The plan was to use Israel as a third party to “allow Berlin to supply Ukraine with anti-tank missiles produced in Germany with Israeli technology under an Israeli license,” the report indicates.

Spike anti-tank missile file

Israeli defense leaders reportedly informed undersecretary of defense for policy Colin Kahl in a recent meeting that Tel Aviv would only supply nonlethal military aid to Kiev. Kahl had specifically requested that Israel greenlight the transfer of “Spike” anti-tank missiles, which are made in an Israeli-owned factory in Germany.

Recently Israel only supplied a shipment of 2,000 helmets and 500 protective vests, which were not even designated for military use, but instead intended for emergency responders.

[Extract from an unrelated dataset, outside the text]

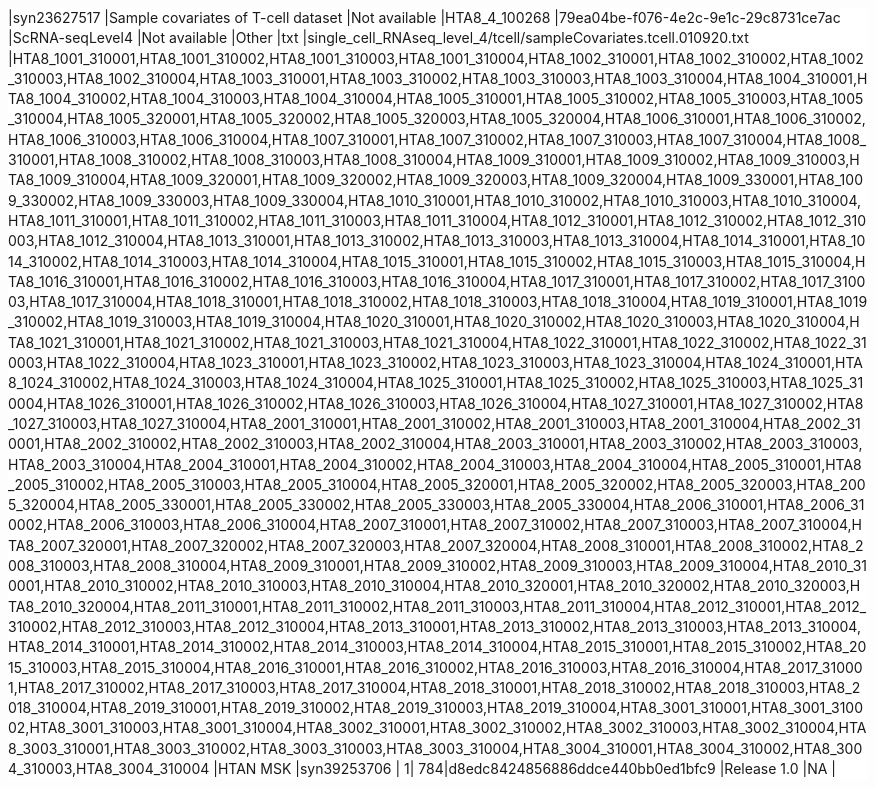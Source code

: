 |syn23627517 |Sample covariates of T-cell dataset            |Not available    |HTA8_4_100268     |79ea04be-f076-4e2c-9e1c-29c8731ce7ac |ScRNA-seqLevel4 |Not available                 |Other                  |txt         |single_cell_RNAseq_level_4/tcell/sampleCovariates.tcell.010920.txt                                                               |HTA8_1001_310001,HTA8_1001_310002,HTA8_1001_310003,HTA8_1001_310004,HTA8_1002_310001,HTA8_1002_310002,HTA8_1002_310003,HTA8_1002_310004,HTA8_1003_310001,HTA8_1003_310002,HTA8_1003_310003,HTA8_1003_310004,HTA8_1004_310001,HTA8_1004_310002,HTA8_1004_310003,HTA8_1004_310004,HTA8_1005_310001,HTA8_1005_310002,HTA8_1005_310003,HTA8_1005_310004,HTA8_1005_320001,HTA8_1005_320002,HTA8_1005_320003,HTA8_1005_320004,HTA8_1006_310001,HTA8_1006_310002,HTA8_1006_310003,HTA8_1006_310004,HTA8_1007_310001,HTA8_1007_310002,HTA8_1007_310003,HTA8_1007_310004,HTA8_1008_310001,HTA8_1008_310002,HTA8_1008_310003,HTA8_1008_310004,HTA8_1009_310001,HTA8_1009_310002,HTA8_1009_310003,HTA8_1009_310004,HTA8_1009_320001,HTA8_1009_320002,HTA8_1009_320003,HTA8_1009_320004,HTA8_1009_330001,HTA8_1009_330002,HTA8_1009_330003,HTA8_1009_330004,HTA8_1010_310001,HTA8_1010_310002,HTA8_1010_310003,HTA8_1010_310004,HTA8_1011_310001,HTA8_1011_310002,HTA8_1011_310003,HTA8_1011_310004,HTA8_1012_310001,HTA8_1012_310002,HTA8_1012_310003,HTA8_1012_310004,HTA8_1013_310001,HTA8_1013_310002,HTA8_1013_310003,HTA8_1013_310004,HTA8_1014_310001,HTA8_1014_310002,HTA8_1014_310003,HTA8_1014_310004,HTA8_1015_310001,HTA8_1015_310002,HTA8_1015_310003,HTA8_1015_310004,HTA8_1016_310001,HTA8_1016_310002,HTA8_1016_310003,HTA8_1016_310004,HTA8_1017_310001,HTA8_1017_310002,HTA8_1017_310003,HTA8_1017_310004,HTA8_1018_310001,HTA8_1018_310002,HTA8_1018_310003,HTA8_1018_310004,HTA8_1019_310001,HTA8_1019_310002,HTA8_1019_310003,HTA8_1019_310004,HTA8_1020_310001,HTA8_1020_310002,HTA8_1020_310003,HTA8_1020_310004,HTA8_1021_310001,HTA8_1021_310002,HTA8_1021_310003,HTA8_1021_310004,HTA8_1022_310001,HTA8_1022_310002,HTA8_1022_310003,HTA8_1022_310004,HTA8_1023_310001,HTA8_1023_310002,HTA8_1023_310003,HTA8_1023_310004,HTA8_1024_310001,HTA8_1024_310002,HTA8_1024_310003,HTA8_1024_310004,HTA8_1025_310001,HTA8_1025_310002,HTA8_1025_310003,HTA8_1025_310004,HTA8_1026_310001,HTA8_1026_310002,HTA8_1026_310003,HTA8_1026_310004,HTA8_1027_310001,HTA8_1027_310002,HTA8_1027_310003,HTA8_1027_310004,HTA8_2001_310001,HTA8_2001_310002,HTA8_2001_310003,HTA8_2001_310004,HTA8_2002_310001,HTA8_2002_310002,HTA8_2002_310003,HTA8_2002_310004,HTA8_2003_310001,HTA8_2003_310002,HTA8_2003_310003,HTA8_2003_310004,HTA8_2004_310001,HTA8_2004_310002,HTA8_2004_310003,HTA8_2004_310004,HTA8_2005_310001,HTA8_2005_310002,HTA8_2005_310003,HTA8_2005_310004,HTA8_2005_320001,HTA8_2005_320002,HTA8_2005_320003,HTA8_2005_320004,HTA8_2005_330001,HTA8_2005_330002,HTA8_2005_330003,HTA8_2005_330004,HTA8_2006_310001,HTA8_2006_310002,HTA8_2006_310003,HTA8_2006_310004,HTA8_2007_310001,HTA8_2007_310002,HTA8_2007_310003,HTA8_2007_310004,HTA8_2007_320001,HTA8_2007_320002,HTA8_2007_320003,HTA8_2007_320004,HTA8_2008_310001,HTA8_2008_310002,HTA8_2008_310003,HTA8_2008_310004,HTA8_2009_310001,HTA8_2009_310002,HTA8_2009_310003,HTA8_2009_310004,HTA8_2010_310001,HTA8_2010_310002,HTA8_2010_310003,HTA8_2010_310004,HTA8_2010_320001,HTA8_2010_320002,HTA8_2010_320003,HTA8_2010_320004,HTA8_2011_310001,HTA8_2011_310002,HTA8_2011_310003,HTA8_2011_310004,HTA8_2012_310001,HTA8_2012_310002,HTA8_2012_310003,HTA8_2012_310004,HTA8_2013_310001,HTA8_2013_310002,HTA8_2013_310003,HTA8_2013_310004,HTA8_2014_310001,HTA8_2014_310002,HTA8_2014_310003,HTA8_2014_310004,HTA8_2015_310001,HTA8_2015_310002,HTA8_2015_310003,HTA8_2015_310004,HTA8_2016_310001,HTA8_2016_310002,HTA8_2016_310003,HTA8_2016_310004,HTA8_2017_310001,HTA8_2017_310002,HTA8_2017_310003,HTA8_2017_310004,HTA8_2018_310001,HTA8_2018_310002,HTA8_2018_310003,HTA8_2018_310004,HTA8_2019_310001,HTA8_2019_310002,HTA8_2019_310003,HTA8_2019_310004,HTA8_3001_310001,HTA8_3001_310002,HTA8_3001_310003,HTA8_3001_310004,HTA8_3002_310001,HTA8_3002_310002,HTA8_3002_310003,HTA8_3002_310004,HTA8_3003_310001,HTA8_3003_310002,HTA8_3003_310003,HTA8_3003_310004,HTA8_3004_310001,HTA8_3004_310002,HTA8_3004_310003,HTA8_3004_310004 |HTAN MSK    |syn39253706 |                1|       784|d8edc8424856886ddce440bb0ed1bfc9 |Release 1.0  |NA          |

Tel Aviv has long sought to be careful about not angering Russia, given the two countries’ interests butt up against each other inside Syria, and relatedly Israel needs Russia’s help on the issue of Iranian influence and expansion in the region.

So far the Israelis are said to still be committed providing nonlethal military aid as they continue to come under pressure from Washington.

It was revealed starting early this month that US and Israeli officials held meetings at Ramstein Air Base in which the US side pressured the Israelis to step up their support to the Ukrainians. So far – at least in public anyway – the answer has been a resounding “no” even as Israel-Russia relations have been deteriorating of late.

But likely Tel Aviv doesn’t want to see this relationship plummet further, and hopes for some level of cooperation in the region, particularly regarding the entrenchment of Iranian influence. Russia and Israel have a very delicate status quo understanding regarding military action in Syria, and upsetting this could have severe implications for Israeli security priorities.